[Dataset records]

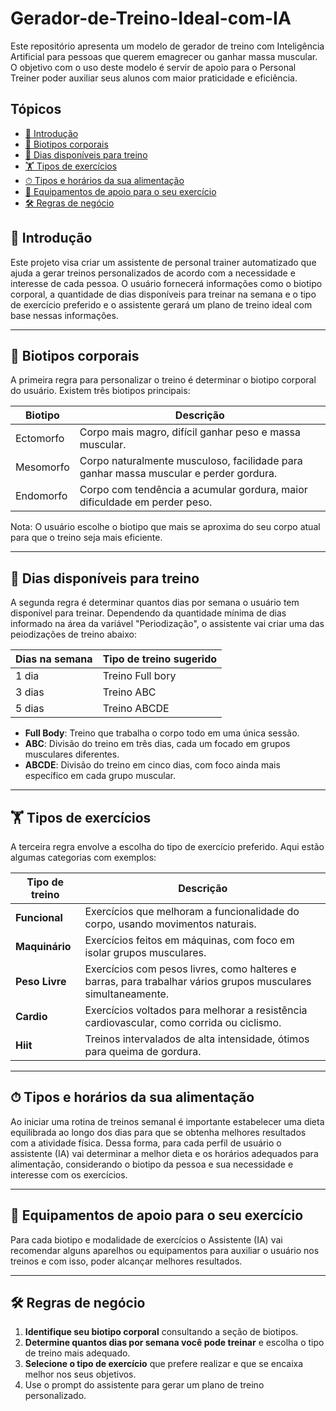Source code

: # Gerador-de-Treino-Ideal-com-IA
Este repositório apresenta um modelo de gerador de treino com Inteligência Artificial para pessoas que querem emagrecer ou ganhar massa muscular. O objetivo com o uso deste modelo é servir de apoio para o Personal Treiner poder auxiliar seus alunos com maior praticidade e eficiência.

## Tópicos
- [📝 Introdução](#-Introdução)
- [💪 Biotipos corporais](#-Biotipos-corporais)
- [📅 Dias disponíveis para treino](#-Dias-disponíveis-para-treino)
- [🏋️ Tipos de exercícios](#-Tipos-de-exercícios)
- [⏱ Tipos e horários da sua alimentação](#-Tipos-e-horários-da-sua-alimentação)
- [📌 Equipamentos de apoio para o seu exercício](#-Materiaal-de-apoio-para-o-seu-tipo-físico)
- [🛠️ Regras de negócio](#-Regras-de-negócio)


## 📝 Introdução
Este projeto visa criar um assistente de personal trainer automatizado que ajuda a gerar treinos personalizados de acordo com a necessidade e interesse de cada pessoa. O usuário fornecerá informações como o biotipo corporal, a quantidade de dias disponíveis para treinar na semana e o tipo de exercício preferido e o assistente gerará um plano de treino ideal com base nessas informações.

---

## 💪 Biotipos corporais
A primeira regra para personalizar o treino é determinar o biotipo corporal do usuário. Existem três biotipos principais:

| **Biotipo** | **Descrição**                                                                         |
| ----------- | ------------------------------------------------------------------------------------- |
| Ectomorfo   |	Corpo mais magro, difícil ganhar peso e massa muscular.                               |
| Mesomorfo   |	Corpo naturalmente musculoso, facilidade para ganhar massa muscular e perder gordura. |
| Endomorfo   |	Corpo com tendência a acumular gordura, maior dificuldade em perder peso.             |

Nota: O usuário escolhe o biotipo que mais se aproxima do seu corpo atual para que o treino seja mais eficiente.

---

## 📅 Dias disponíveis para treino
A segunda regra é determinar quantos dias por semana o usuário tem disponível para treinar. Dependendo da quantidade mínima de dias informado na área da variável "Periodização", o assistente vai criar uma das peiodizações de treino abaixo:

| **Dias na semana** | **Tipo de treino sugerido** |
| ------------------ | --------------------------- |
| 1 dia              | Treino Full bory            |
| 3 dias             | Treino ABC                  |
| 5 dias             | Treino ABCDE                |

- **Full Body**: Treino que trabalha o corpo todo em uma única sessão.
- **ABC**: Divisão do treino em três dias, cada um focado em grupos musculares diferentes.
- **ABCDE**: Divisão do treino em cinco dias, com foco ainda mais específico em cada grupo muscular.
---

## 🏋️ Tipos de exercícios
A terceira regra envolve a escolha do tipo de exercício preferido. Aqui estão algumas categorias com exemplos:

| **Tipo de treino** | **Descrição**                                                                                                 |
| ------------------ | ------------------------------------------------------------------------------------------------------------- |
| **Funcional**      | Exercícios que melhoram a funcionalidade do corpo, usando movimentos naturais.                                |
| **Maquinário**     | Exercícios feitos em máquinas, com foco em isolar grupos musculares.                                          |
| **Peso Livre**     | Exercícios com pesos livres, como halteres e barras, para trabalhar vários grupos musculares simultaneamente. |
| **Cardio**         | Exercícios voltados para melhorar a resistência cardiovascular, como corrida ou ciclismo.                     |
| **Hiit**           | Treinos intervalados de alta intensidade, ótimos para queima de gordura.                                      |

---

## ⏱ Tipos e horários da sua alimentação
Ao iniciar uma rotina de treinos semanal é importante estabelecer uma dieta equilibrada ao longo dos dias para que se obtenha melhores resultados com a atividade física. Dessa forma, para cada perfil de usuário o assistente (IA) vai determinar a melhor dieta e os horários adequados para alimentação, considerando o biotipo da pessoa e sua necessidade e interesse com os exercícios.

---

## 📌 Equipamentos de apoio para o seu exercício
Para cada biotipo e modalidade de exercícios o Assistente (IA) vai recomendar alguns aparelhos ou equipamentos para auxiliar o usuário nos treinos e com isso, poder alcançar melhores resultados.

---

## 🛠️ Regras de negócio

1. **Identifique seu biotipo corporal** consultando a seção de biotipos.
2. **Determine quantos dias por semana você pode treinar** e escolha o tipo de treino mais adequado.
3. **Selecione o tipo de exercício** que prefere realizar e que se encaixa melhor nos seus objetivos.
4. Use o prompt do assistente para gerar um plano de treino personalizado.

- Problem requirements -
Both the line containing "- [📝 Introdução](#-Introdução)" and the line containing "perder gordura. |" belong in the answer. Print them and every line above that falls between them exactly, and no others.

- Your solution -
- [📝 Introdução](#-Introdução)
- [💪 Biotipos corporais](#-Biotipos-corporais)
- [📅 Dias disponíveis para treino](#-Dias-disponíveis-para-treino)
- [🏋️ Tipos de exercícios](#-Tipos-de-exercícios)
- [⏱ Tipos e horários da sua alimentação](#-Tipos-e-horários-da-sua-alimentação)
- [📌 Equipamentos de apoio para o seu exercício](#-Materiaal-de-apoio-para-o-seu-tipo-físico)
- [🛠️ Regras de negócio](#-Regras-de-negócio)


## 📝 Introdução
Este projeto visa criar um assistente de personal trainer automatizado que ajuda a gerar treinos personalizados de acordo com a necessidade e interesse de cada pessoa. O usuário fornecerá informações como o biotipo corporal, a quantidade de dias disponíveis para treinar na semana e o tipo de exercício preferido e o assistente gerará um plano de treino ideal com base nessas informações.

---

## 💪 Biotipos corporais
A primeira regra para personalizar o treino é determinar o biotipo corporal do usuário. Existem três biotipos principais:

| **Biotipo** | **Descrição**                                                                         |
| ----------- | ------------------------------------------------------------------------------------- |
| Ectomorfo   |	Corpo mais magro, difícil ganhar peso e massa muscular.                               |
| Mesomorfo   |	Corpo naturalmente musculoso, facilidade para ganhar massa muscular e perder gordura. |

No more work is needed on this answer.